How to use the command 'duckdb' (with examples)

DuckDB is a command-line client for DuckDB, an in-process analytical SQL engine designed to execute complex query workloads efficiently. It is particularly suited for use cases involving analytical queries on large datasets. Essentially, it combines the rich SQL semantics used in big data with the convenience of single-node operations.

Use case 1: Start an interactive shell with a transient in-memory database

Code:

duckdb

Motivation: Starting an interactive shell with a transient in-memory database is useful when you need a quick workspace to perform exploratory data analysis or testing queries without the need to create a persistent database file. This is an excellent choice for prototyping and lightweight testing since it does not require disk operations for creating or managing files.

Explanation:

  • duckdb: Running the command without additional arguments launches an interactive shell backed by an in-memory database. This session allows you to execute SQL queries in real-time, storing all data temporarily, reflecting the state of operations until the shell is closed.

Example Output: Upon entering the command, you’ll be greeted with the DuckDB prompt (D) allowing SQL inputs:

D>

Use case 2: Start an interactive shell on a database file

Code:

duckdb path/to/dbfile

Motivation: This use case is beneficial when you want to connect to an existing database for data analysis, querying, or management operations. If the specified database file does not exist, DuckDB will automatically create a new one, allowing you either to start a new data project or continue working on an existing one seamlessly.

Explanation:

  • duckdb: The base command to start the DuckDB interface.
  • path/to/dbfile: Specifies the path to the DuckDB database file. If the path doesn’t point to an existing file, it creates a new database at this location.

Example Output: You will enter the DuckDB shell with the command line interface prompting:

D>

Use case 3: Directly query a CSV, JSON, or Parquet file

Code:

duckdb -c "SELECT * FROM 'data_source.[csv|csv.gz|json|json.gz|parquet]'"

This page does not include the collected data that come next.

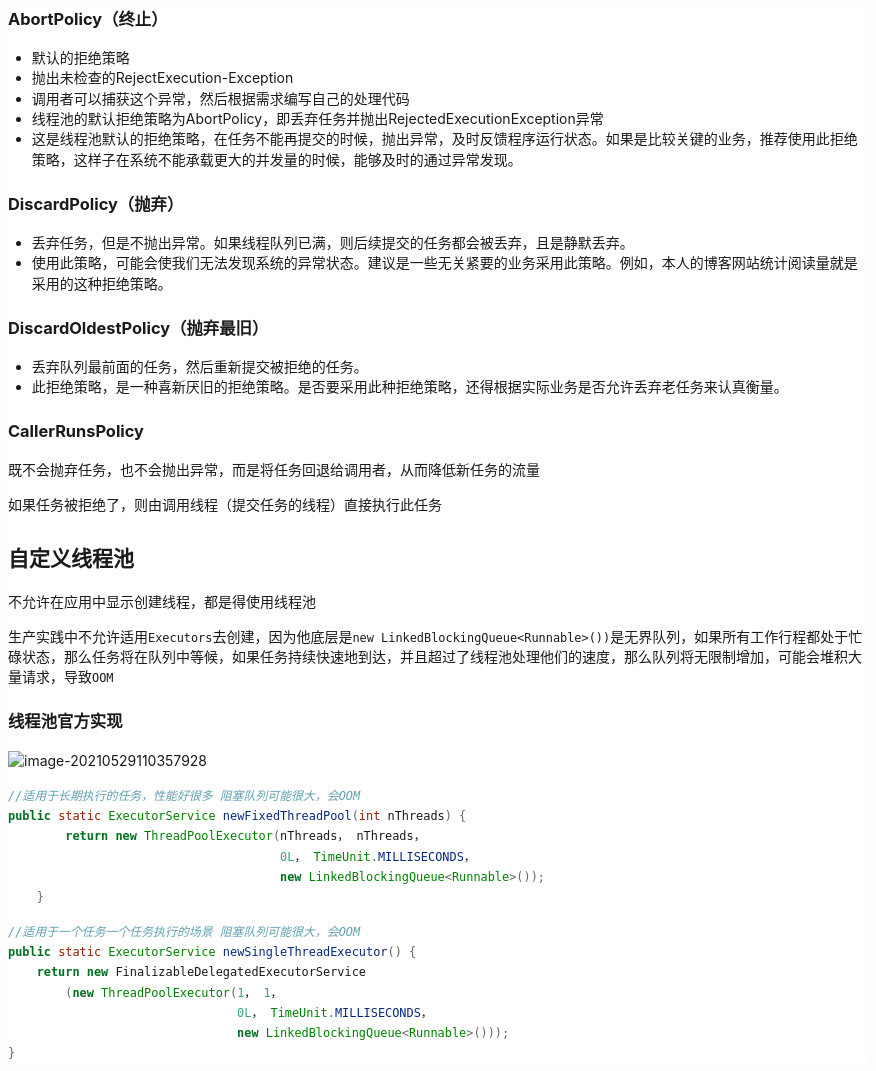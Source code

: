 ### AbortPolicy（终止）

+ 默认的拒绝策略
+ 抛出未检查的RejectExecution-Exception
+ 调用者可以捕获这个异常，然后根据需求编写自己的处理代码
+ 线程池的默认拒绝策略为AbortPolicy，即丢弃任务并抛出RejectedExecutionException异常
+ 这是线程池默认的拒绝策略，在任务不能再提交的时候，抛出异常，及时反馈程序运行状态。如果是比较关键的业务，推荐使用此拒绝策略，这样子在系统不能承载更大的并发量的时候，能够及时的通过异常发现。

### DiscardPolicy（抛弃）

+ 丢弃任务，但是不抛出异常。如果线程队列已满，则后续提交的任务都会被丢弃，且是静默丢弃。
+ 使用此策略，可能会使我们无法发现系统的异常状态。建议是一些无关紧要的业务采用此策略。例如，本人的博客网站统计阅读量就是采用的这种拒绝策略。

### DiscardOldestPolicy（抛弃最旧）

+ 丢弃队列最前面的任务，然后重新提交被拒绝的任务。
+ 此拒绝策略，是一种喜新厌旧的拒绝策略。是否要采用此种拒绝策略，还得根据实际业务是否允许丢弃老任务来认真衡量。

### CallerRunsPolicy

既不会抛弃任务，也不会抛出异常，而是将任务回退给调用者，从而降低新任务的流量

如果任务被拒绝了，则由调用线程（提交任务的线程）直接执行此任务

## 自定义线程池

不允许在应用中显示创建线程，都是得使用线程池

生产实践中不允许适用`Executors`去创建，因为他底层是`new LinkedBlockingQueue<Runnable>())`是无界队列，如果所有工作行程都处于忙碌状态，那么任务将在队列中等候，如果任务持续快速地到达，并且超过了线程池处理他们的速度，那么队列将无限制增加，可能会堆积大量请求，导致`OOM`

### 线程池官方实现

![image-20210529110357928](https://tongji2021.oss-cn-shanghai.aliyuncs.com/img/image-20210529110357928.png)

```java
//适用于长期执行的任务，性能好很多 阻塞队列可能很大，会OOM
public static ExecutorService newFixedThreadPool(int nThreads) {
        return new ThreadPoolExecutor(nThreads， nThreads，
                                      0L， TimeUnit.MILLISECONDS，
                                      new LinkedBlockingQueue<Runnable>());
    }
```

```java
//适用于一个任务一个任务执行的场景 阻塞队列可能很大，会OOM
public static ExecutorService newSingleThreadExecutor() {
    return new FinalizableDelegatedExecutorService
        (new ThreadPoolExecutor(1， 1，
                                0L， TimeUnit.MILLISECONDS，
                                new LinkedBlockingQueue<Runnable>()));
}
```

Motivation: This functionality enables you to perform direct SQL operations on a data file without the need to import it into a database first. It’s particularly advantageous when working with data files that are too large to load into RAM entirely or when you only need to extract certain subsets of data.

Explanation:

  • -c: The command flag tells DuckDB to execute the provided SQL command directly.
  • "SELECT * FROM 'data_source.[csv|csv.gz|json|json.gz|parquet]'": A SQL query that selects all data from the specified file. The command in quotes uses the DuckDB capability to query data files directly as if they were database tables.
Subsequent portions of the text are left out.